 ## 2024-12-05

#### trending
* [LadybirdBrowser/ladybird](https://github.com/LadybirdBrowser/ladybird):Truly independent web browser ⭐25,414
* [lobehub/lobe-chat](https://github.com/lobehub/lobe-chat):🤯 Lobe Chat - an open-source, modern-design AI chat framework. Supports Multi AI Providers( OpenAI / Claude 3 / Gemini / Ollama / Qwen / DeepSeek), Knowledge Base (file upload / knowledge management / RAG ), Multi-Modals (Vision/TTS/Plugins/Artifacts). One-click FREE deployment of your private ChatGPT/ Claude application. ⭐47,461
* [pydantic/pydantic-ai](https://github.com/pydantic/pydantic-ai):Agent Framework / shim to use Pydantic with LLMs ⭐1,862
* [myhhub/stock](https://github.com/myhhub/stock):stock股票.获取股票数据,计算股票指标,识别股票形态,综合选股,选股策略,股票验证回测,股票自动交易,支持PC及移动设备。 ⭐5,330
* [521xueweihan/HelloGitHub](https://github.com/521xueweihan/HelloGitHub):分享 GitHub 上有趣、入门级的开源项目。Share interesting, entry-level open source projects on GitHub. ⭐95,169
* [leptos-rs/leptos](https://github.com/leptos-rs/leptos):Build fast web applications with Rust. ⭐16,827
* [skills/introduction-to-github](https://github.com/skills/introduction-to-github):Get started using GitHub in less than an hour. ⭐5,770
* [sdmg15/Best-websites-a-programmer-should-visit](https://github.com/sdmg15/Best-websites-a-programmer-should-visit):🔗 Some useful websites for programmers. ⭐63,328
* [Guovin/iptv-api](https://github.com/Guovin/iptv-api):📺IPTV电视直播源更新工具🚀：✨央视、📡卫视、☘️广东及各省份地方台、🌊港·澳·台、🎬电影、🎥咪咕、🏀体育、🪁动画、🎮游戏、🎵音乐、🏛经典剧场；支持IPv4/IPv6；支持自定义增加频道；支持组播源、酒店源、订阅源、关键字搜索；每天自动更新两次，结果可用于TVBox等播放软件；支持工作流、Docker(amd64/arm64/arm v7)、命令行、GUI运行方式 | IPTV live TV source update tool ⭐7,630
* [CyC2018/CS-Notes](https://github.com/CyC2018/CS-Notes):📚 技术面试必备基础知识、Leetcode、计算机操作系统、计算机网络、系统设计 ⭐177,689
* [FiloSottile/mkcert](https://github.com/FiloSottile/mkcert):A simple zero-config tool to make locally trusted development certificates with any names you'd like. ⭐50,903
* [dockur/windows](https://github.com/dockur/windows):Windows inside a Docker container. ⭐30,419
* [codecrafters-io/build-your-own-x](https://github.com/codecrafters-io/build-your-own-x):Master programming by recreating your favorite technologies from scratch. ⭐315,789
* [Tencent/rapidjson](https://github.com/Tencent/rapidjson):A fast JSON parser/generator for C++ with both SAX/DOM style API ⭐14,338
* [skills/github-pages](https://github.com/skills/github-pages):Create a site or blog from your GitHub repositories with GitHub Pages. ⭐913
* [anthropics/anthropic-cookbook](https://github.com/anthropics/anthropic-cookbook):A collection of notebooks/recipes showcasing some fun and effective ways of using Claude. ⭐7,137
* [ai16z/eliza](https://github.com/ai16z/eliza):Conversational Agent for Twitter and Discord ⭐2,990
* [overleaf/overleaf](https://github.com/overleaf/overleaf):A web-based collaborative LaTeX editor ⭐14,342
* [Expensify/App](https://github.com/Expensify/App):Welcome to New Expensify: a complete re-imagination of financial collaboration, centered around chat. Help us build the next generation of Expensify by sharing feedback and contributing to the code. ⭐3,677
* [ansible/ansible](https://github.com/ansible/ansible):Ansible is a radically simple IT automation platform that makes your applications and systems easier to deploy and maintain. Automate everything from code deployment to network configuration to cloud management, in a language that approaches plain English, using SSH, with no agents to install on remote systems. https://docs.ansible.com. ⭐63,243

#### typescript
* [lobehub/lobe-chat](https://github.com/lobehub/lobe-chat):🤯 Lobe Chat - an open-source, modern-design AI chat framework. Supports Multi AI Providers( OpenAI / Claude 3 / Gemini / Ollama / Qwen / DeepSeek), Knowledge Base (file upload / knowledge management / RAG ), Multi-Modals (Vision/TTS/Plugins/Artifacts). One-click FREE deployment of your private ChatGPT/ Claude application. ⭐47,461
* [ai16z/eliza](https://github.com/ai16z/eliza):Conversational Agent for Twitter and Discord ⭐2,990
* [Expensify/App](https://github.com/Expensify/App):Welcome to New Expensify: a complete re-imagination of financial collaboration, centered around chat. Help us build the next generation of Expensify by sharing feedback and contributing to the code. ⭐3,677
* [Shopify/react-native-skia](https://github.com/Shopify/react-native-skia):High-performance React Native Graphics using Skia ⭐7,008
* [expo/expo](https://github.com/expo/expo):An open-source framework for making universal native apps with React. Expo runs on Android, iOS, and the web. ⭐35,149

-------

● Task item
Every record above must be duplicated exactly.

● Result of this exercise
 ## 2024-12-05

#### trending
* [LadybirdBrowser/ladybird](https://github.com/LadybirdBrowser/ladybird):Truly independent web browser ⭐25,414
* [lobehub/lobe-chat](https://github.com/lobehub/lobe-chat):🤯 Lobe Chat - an open-source, modern-design AI chat framework. Supports Multi AI Providers( OpenAI / Claude 3 / Gemini / Ollama / Qwen / DeepSeek), Knowledge Base (file upload / knowledge management / RAG ), Multi-Modals (Vision/TTS/Plugins/Artifacts). One-click FREE deployment of your private ChatGPT/ Claude application. ⭐47,461
* [pydantic/pydantic-ai](https://github.com/pydantic/pydantic-ai):Agent Framework / shim to use Pydantic with LLMs ⭐1,862
* [myhhub/stock](https://github.com/myhhub/stock):stock股票.获取股票数据,计算股票指标,识别股票形态,综合选股,选股策略,股票验证回测,股票自动交易,支持PC及移动设备。 ⭐5,330
* [521xueweihan/HelloGitHub](https://github.com/521xueweihan/HelloGitHub):分享 GitHub 上有趣、入门级的开源项目。Share interesting, entry-level open source projects on GitHub. ⭐95,169
* [leptos-rs/leptos](https://github.com/leptos-rs/leptos):Build fast web applications with Rust. ⭐16,827
* [skills/introduction-to-github](https://github.com/skills/introduction-to-github):Get started using GitHub in less than an hour. ⭐5,770
* [sdmg15/Best-websites-a-programmer-should-visit](https://github.com/sdmg15/Best-websites-a-programmer-should-visit):🔗 Some useful websites for programmers. ⭐63,328
* [Guovin/iptv-api](https://github.com/Guovin/iptv-api):📺IPTV电视直播源更新工具🚀：✨央视、📡卫视、☘️广东及各省份地方台、🌊港·澳·台、🎬电影、🎥咪咕、🏀体育、🪁动画、🎮游戏、🎵音乐、🏛经典剧场；支持IPv4/IPv6；支持自定义增加频道；支持组播源、酒店源、订阅源、关键字搜索；每天自动更新两次，结果可用于TVBox等播放软件；支持工作流、Docker(amd64/arm64/arm v7)、命令行、GUI运行方式 | IPTV live TV source update tool ⭐7,630
* [CyC2018/CS-Notes](https://github.com/CyC2018/CS-Notes):📚 技术面试必备基础知识、Leetcode、计算机操作系统、计算机网络、系统设计 ⭐177,689
* [FiloSottile/mkcert](https://github.com/FiloSottile/mkcert):A simple zero-config tool to make locally trusted development certificates with any names you'd like. ⭐50,903
* [dockur/windows](https://github.com/dockur/windows):Windows inside a Docker container. ⭐30,419
* [codecrafters-io/build-your-own-x](https://github.com/codecrafters-io/build-your-own-x):Master programming by recreating your favorite technologies from scratch. ⭐315,789
* [Tencent/rapidjson](https://github.com/Tencent/rapidjson):A fast JSON parser/generator for C++ with both SAX/DOM style API ⭐14,338
* [skills/github-pages](https://github.com/skills/github-pages):Create a site or blog from your GitHub repositories with GitHub Pages. ⭐913
* [anthropics/anthropic-cookbook](https://github.com/anthropics/anthropic-cookbook):A collection of notebooks/recipes showcasing some fun and effective ways of using Claude. ⭐7,137
* [ai16z/eliza](https://github.com/ai16z/eliza):Conversational Agent for Twitter and Discord ⭐2,990
* [overleaf/overleaf](https://github.com/overleaf/overleaf):A web-based collaborative LaTeX editor ⭐14,342
* [Expensify/App](https://github.com/Expensify/App):Welcome to New Expensify: a complete re-imagination of financial collaboration, centered around chat. Help us build the next generation of Expensify by sharing feedback and contributing to the code. ⭐3,677
* [ansible/ansible](https://github.com/ansible/ansible):Ansible is a radically simple IT automation platform that makes your applications and systems easier to deploy and maintain. Automate everything from code deployment to network configuration to cloud management, in a language that approaches plain English, using SSH, with no agents to install on remote systems. https://docs.ansible.com. ⭐63,243

#### typescript
* [lobehub/lobe-chat](https://github.com/lobehub/lobe-chat):🤯 Lobe Chat - an open-source, modern-design AI chat framework. Supports Multi AI Providers( OpenAI / Claude 3 / Gemini / Ollama / Qwen / DeepSeek), Knowledge Base (file upload / knowledge management / RAG ), Multi-Modals (Vision/TTS/Plugins/Artifacts). One-click FREE deployment of your private ChatGPT/ Claude application. ⭐47,461
* [ai16z/eliza](https://github.com/ai16z/eliza):Conversational Agent for Twitter and Discord ⭐2,990
* [Expensify/App](https://github.com/Expensify/App):Welcome to New Expensify: a complete re-imagination of financial collaboration, centered around chat. Help us build the next generation of Expensify by sharing feedback and contributing to the code. ⭐3,677
* [Shopify/react-native-skia](https://github.com/Shopify/react-native-skia):High-performance React Native Graphics using Skia ⭐7,008
* [expo/expo](https://github.com/expo/expo):An open-source framework for making universal native apps with React. Expo runs on Android, iOS, and the web. ⭐35,149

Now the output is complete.